- Material for the task

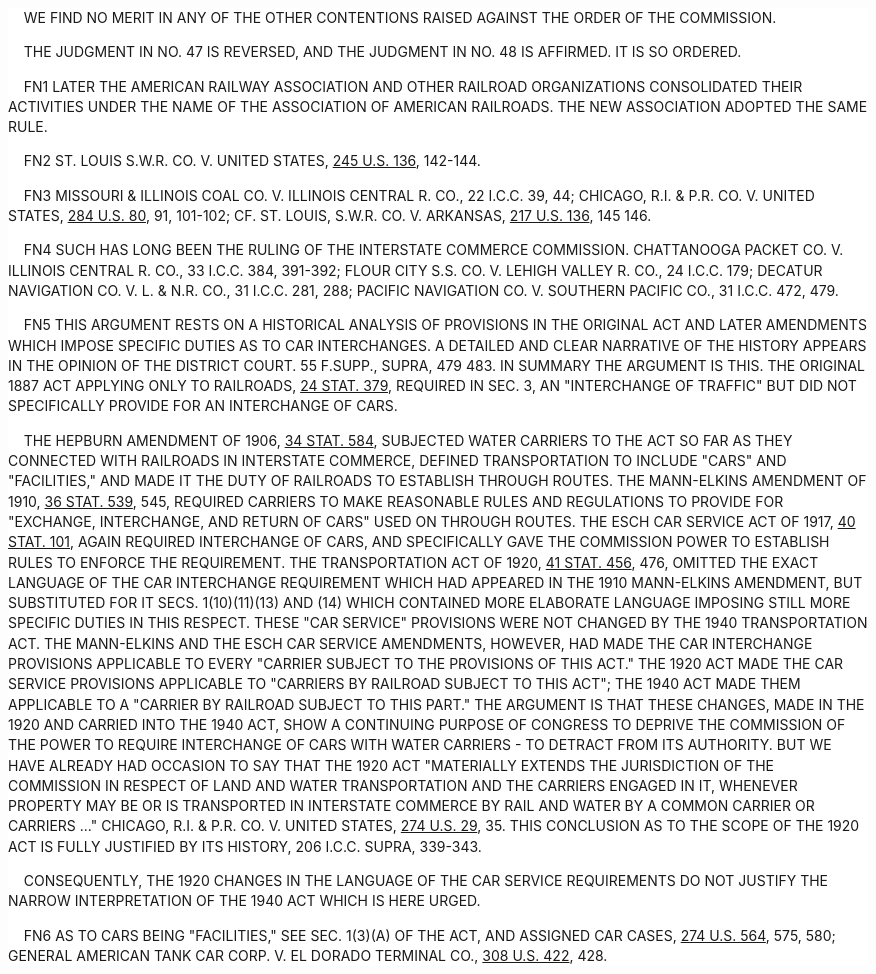     WE FIND NO MERIT IN ANY OF THE OTHER CONTENTIONS RAISED AGAINST THE ORDER OF THE COMMISSION.

    THE JUDGMENT IN NO. 47 IS REVERSED, AND THE JUDGMENT IN NO. 48 IS AFFIRMED.  IT IS SO ORDERED.

    FN1  LATER THE AMERICAN RAILWAY ASSOCIATION AND OTHER RAILROAD ORGANIZATIONS CONSOLIDATED THEIR ACTIVITIES UNDER THE NAME OF THE ASSOCIATION OF AMERICAN RAILROADS.  THE NEW ASSOCIATION ADOPTED THE SAME RULE.

    FN2  ST. LOUIS S.W.R. CO. V. UNITED STATES, [245 U.S. 136][/us/courts/scotus/usReporter/245/136], 142-144.

    FN3  MISSOURI & ILLINOIS COAL CO. V. ILLINOIS CENTRAL R. CO., 22 I.C.C. 39, 44; CHICAGO, R.I. & P.R. CO. V. UNITED STATES, [284 U.S. 80][/us/courts/scotus/usReporter/284/80], 91, 101-102; CF. ST. LOUIS, S.W.R. CO. V. ARKANSAS, [217 U.S. 136][/us/courts/scotus/usReporter/217/136], 145 146.

    FN4  SUCH HAS LONG BEEN THE RULING OF THE INTERSTATE COMMERCE COMMISSION.  CHATTANOOGA PACKET CO. V. ILLINOIS CENTRAL R. CO., 33 I.C.C. 384, 391-392; FLOUR CITY S.S. CO. V. LEHIGH VALLEY R. CO., 24 I.C.C. 179; DECATUR NAVIGATION CO. V. L. & N.R. CO., 31 I.C.C. 281, 288; PACIFIC NAVIGATION CO. V. SOUTHERN PACIFIC CO., 31 I.C.C. 472, 479.

    FN5  THIS ARGUMENT RESTS ON A HISTORICAL ANALYSIS OF PROVISIONS IN THE ORIGINAL ACT AND LATER AMENDMENTS WHICH IMPOSE SPECIFIC DUTIES AS TO CAR INTERCHANGES.  A DETAILED AND CLEAR NARRATIVE OF THE HISTORY APPEARS IN THE OPINION OF THE DISTRICT COURT.  55 F.SUPP., SUPRA, 479 483.  IN SUMMARY THE ARGUMENT IS THIS.  THE ORIGINAL 1887 ACT APPLYING ONLY TO RAILROADS, [24 STAT. 379][/us/stat/24/379], REQUIRED IN SEC. 3, AN "INTERCHANGE OF TRAFFIC" BUT DID NOT SPECIFICALLY PROVIDE FOR AN INTERCHANGE OF CARS.

    THE HEPBURN AMENDMENT OF 1906, [34 STAT. 584][/us/stat/34/584], SUBJECTED WATER CARRIERS TO THE ACT SO FAR AS THEY CONNECTED WITH RAILROADS IN INTERSTATE COMMERCE, DEFINED TRANSPORTATION TO INCLUDE "CARS" AND "FACILITIES," AND MADE IT THE DUTY OF RAILROADS TO ESTABLISH THROUGH ROUTES.  THE MANN-ELKINS AMENDMENT OF 1910, [36 STAT. 539][/us/stat/36/539], 545, REQUIRED CARRIERS TO MAKE REASONABLE RULES AND REGULATIONS TO PROVIDE FOR "EXCHANGE, INTERCHANGE, AND RETURN OF CARS" USED ON THROUGH ROUTES.  THE ESCH CAR SERVICE ACT OF 1917, [40 STAT. 101][/us/stat/40/101], AGAIN REQUIRED INTERCHANGE OF CARS, AND SPECIFICALLY GAVE THE COMMISSION POWER TO ESTABLISH RULES TO ENFORCE THE REQUIREMENT.  THE TRANSPORTATION ACT OF 1920, [41 STAT. 456][/us/stat/41/456], 476, OMITTED THE EXACT LANGUAGE OF THE CAR INTERCHANGE REQUIREMENT WHICH HAD APPEARED IN THE 1910 MANN-ELKINS AMENDMENT, BUT SUBSTITUTED FOR IT SECS. 1(10)(11)(13) AND (14) WHICH CONTAINED MORE ELABORATE LANGUAGE IMPOSING STILL MORE SPECIFIC DUTIES IN THIS RESPECT.  THESE "CAR SERVICE" PROVISIONS WERE NOT CHANGED BY THE 1940 TRANSPORTATION ACT.  THE MANN-ELKINS AND THE ESCH CAR SERVICE AMENDMENTS, HOWEVER, HAD MADE THE CAR INTERCHANGE PROVISIONS APPLICABLE TO EVERY "CARRIER SUBJECT TO THE PROVISIONS OF THIS ACT."  THE 1920 ACT MADE THE CAR SERVICE PROVISIONS APPLICABLE TO "CARRIERS BY RAILROAD SUBJECT TO THIS ACT"; THE 1940 ACT MADE THEM APPLICABLE TO A "CARRIER BY RAILROAD SUBJECT TO THIS PART."  THE ARGUMENT IS THAT THESE CHANGES, MADE IN THE 1920 AND CARRIED INTO THE 1940 ACT, SHOW A CONTINUING PURPOSE OF CONGRESS TO DEPRIVE THE COMMISSION OF THE POWER TO REQUIRE INTERCHANGE OF CARS WITH WATER CARRIERS - TO DETRACT FROM ITS AUTHORITY.  BUT WE HAVE ALREADY HAD OCCASION TO SAY THAT THE 1920 ACT "MATERIALLY EXTENDS THE JURISDICTION OF THE COMMISSION IN RESPECT OF LAND AND WATER TRANSPORTATION AND THE CARRIERS ENGAGED IN IT, WHENEVER PROPERTY MAY BE OR IS TRANSPORTED IN INTERSTATE COMMERCE BY RAIL AND WATER BY A COMMON CARRIER OR CARRIERS  ..."  CHICAGO, R.I. & P.R. CO. V. UNITED STATES, [274 U.S. 29][/us/courts/scotus/usReporter/274/29], 35.  THIS CONCLUSION AS TO THE SCOPE OF THE 1920 ACT IS FULLY JUSTIFIED BY ITS HISTORY, 206 I.C.C. SUPRA, 339-343.

    CONSEQUENTLY, THE 1920 CHANGES IN THE LANGUAGE OF THE CAR SERVICE REQUIREMENTS DO NOT JUSTIFY THE NARROW INTERPRETATION OF THE 1940 ACT WHICH IS HERE URGED.

    FN6  AS TO CARS BEING "FACILITIES," SEE SEC. 1(3)(A) OF THE ACT, AND ASSIGNED CAR CASES, [274 U.S. 564][/us/courts/scotus/usReporter/274/564], 575, 580; GENERAL AMERICAN TANK CAR CORP. V. EL DORADO TERMINAL CO., [308 U.S. 422][/us/courts/scotus/usReporter/308/422], 428.


[/us/courts/scotus/usReporter/323/612]: https://publicdocs.github.io/go/links?ns=uslm-x&ref=%2Fus%2Fcourts%2Fscotus%2FusReporter%2F323%2F612
[/us/usc/t28/s41]: https://publicdocs.github.io/go/links?ns=uslm&ref=%2Fus%2Fusc%2Ft28%2Fs41
[/us/usc/t28/s47]: https://publicdocs.github.io/go/links?ns=uslm&ref=%2Fus%2Fusc%2Ft28%2Fs47
[/us/usc/t28/s345]: https://publicdocs.github.io/go/links?ns=uslm&ref=%2Fus%2Fusc%2Ft28%2Fs345
[/us/stat/54/898]: https://publicdocs.github.io/go/links?ns=uslm&ref=%2Fus%2Fstat%2F54%2F898
[/us/courts/scotus/usReporter/318/73]: https://publicdocs.github.io/go/links?ns=uslm-x&ref=%2Fus%2Fcourts%2Fscotus%2FusReporter%2F318%2F73
[/us/stat/24/379]: https://publicdocs.github.io/go/links?ns=uslm&ref=%2Fus%2Fstat%2F24%2F379
[/us/courts/scotus/usReporter/274/29]: https://publicdocs.github.io/go/links?ns=uslm-x&ref=%2Fus%2Fcourts%2Fscotus%2FusReporter%2F274%2F29
[/us/courts/scotus/usReporter/315/373]: https://publicdocs.github.io/go/links?ns=uslm-x&ref=%2Fus%2Fcourts%2Fscotus%2FusReporter%2F315%2F373
[/us/stat/54/899]: https://publicdocs.github.io/go/links?ns=uslm&ref=%2Fus%2Fstat%2F54%2F899
[/us/stat/41/474]: https://publicdocs.github.io/go/links?ns=uslm&ref=%2Fus%2Fstat%2F41%2F474
[/us/courts/scotus/usReporter/283/654]: https://publicdocs.github.io/go/links?ns=uslm-x&ref=%2Fus%2Fcourts%2Fscotus%2FusReporter%2F283%2F654
[/us/courts/scotus/usReporter/304/295]: https://publicdocs.github.io/go/links?ns=uslm-x&ref=%2Fus%2Fcourts%2Fscotus%2FusReporter%2F304%2F295
[/us/courts/scotus/usReporter/321/634]: https://publicdocs.github.io/go/links?ns=uslm-x&ref=%2Fus%2Fcourts%2Fscotus%2FusReporter%2F321%2F634
[/us/courts/scotus/usReporter/284/80]: https://publicdocs.github.io/go/links?ns=uslm-x&ref=%2Fus%2Fcourts%2Fscotus%2FusReporter%2F284%2F80
[/us/courts/scotus/usReporter/245/136]: https://publicdocs.github.io/go/links?ns=uslm-x&ref=%2Fus%2Fcourts%2Fscotus%2FusReporter%2F245%2F136
[/us/courts/scotus/usReporter/284/80]: https://publicdocs.github.io/go/links?ns=uslm-x&ref=%2Fus%2Fcourts%2Fscotus%2FusReporter%2F284%2F80
[/us/courts/scotus/usReporter/217/136]: https://publicdocs.github.io/go/links?ns=uslm-x&ref=%2Fus%2Fcourts%2Fscotus%2FusReporter%2F217%2F136
[/us/stat/24/379]: https://publicdocs.github.io/go/links?ns=uslm&ref=%2Fus%2Fstat%2F24%2F379
[/us/stat/34/584]: https://publicdocs.github.io/go/links?ns=uslm&ref=%2Fus%2Fstat%2F34%2F584
[/us/stat/36/539]: https://publicdocs.github.io/go/links?ns=uslm&ref=%2Fus%2Fstat%2F36%2F539
[/us/stat/40/101]: https://publicdocs.github.io/go/links?ns=uslm&ref=%2Fus%2Fstat%2F40%2F101
[/us/stat/41/456]: https://publicdocs.github.io/go/links?ns=uslm&ref=%2Fus%2Fstat%2F41%2F456
[/us/courts/scotus/usReporter/274/29]: https://publicdocs.github.io/go/links?ns=uslm-x&ref=%2Fus%2Fcourts%2Fscotus%2FusReporter%2F274%2F29
[/us/courts/scotus/usReporter/274/564]: https://publicdocs.github.io/go/links?ns=uslm-x&ref=%2Fus%2Fcourts%2Fscotus%2FusReporter%2F274%2F564
[/us/courts/scotus/usReporter/308/422]: https://publicdocs.github.io/go/links?ns=uslm-x&ref=%2Fus%2Fcourts%2Fscotus%2FusReporter%2F308%2F422
[/us/courts/scotus/usReporter/179/69]: https://publicdocs.github.io/go/links?ns=uslm-x&ref=%2Fus%2Fcourts%2Fscotus%2FusReporter%2F179%2F69
[/us/courts/scotus/usReporter/262/100]: https://publicdocs.github.io/go/links?ns=uslm-x&ref=%2Fus%2Fcourts%2Fscotus%2FusReporter%2F262%2F100
[/us/stat/37/560]: https://publicdocs.github.io/go/links?ns=uslm&ref=%2Fus%2Fstat%2F37%2F560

- Assigned task
Return each line of the material above that holds the string "AMERICAN".

- Written solution
    FN1  LATER THE AMERICAN RAILWAY ASSOCIATION AND OTHER RAILROAD ORGANIZATIONS CONSOLIDATED THEIR ACTIVITIES UNDER THE NAME OF THE ASSOCIATION OF AMERICAN RAILROADS.  THE NEW ASSOCIATION ADOPTED THE SAME RULE.
    FN6  AS TO CARS BEING "FACILITIES," SEE SEC. 1(3)(A) OF THE ACT, AND ASSIGNED CAR CASES, [274 U.S. 564][/us/courts/scotus/usReporter/274/564], 575, 580; GENERAL AMERICAN TANK CAR CORP. V. EL DORADO TERMINAL CO., [308 U.S. 422][/us/courts/scotus/usReporter/308/422], 428.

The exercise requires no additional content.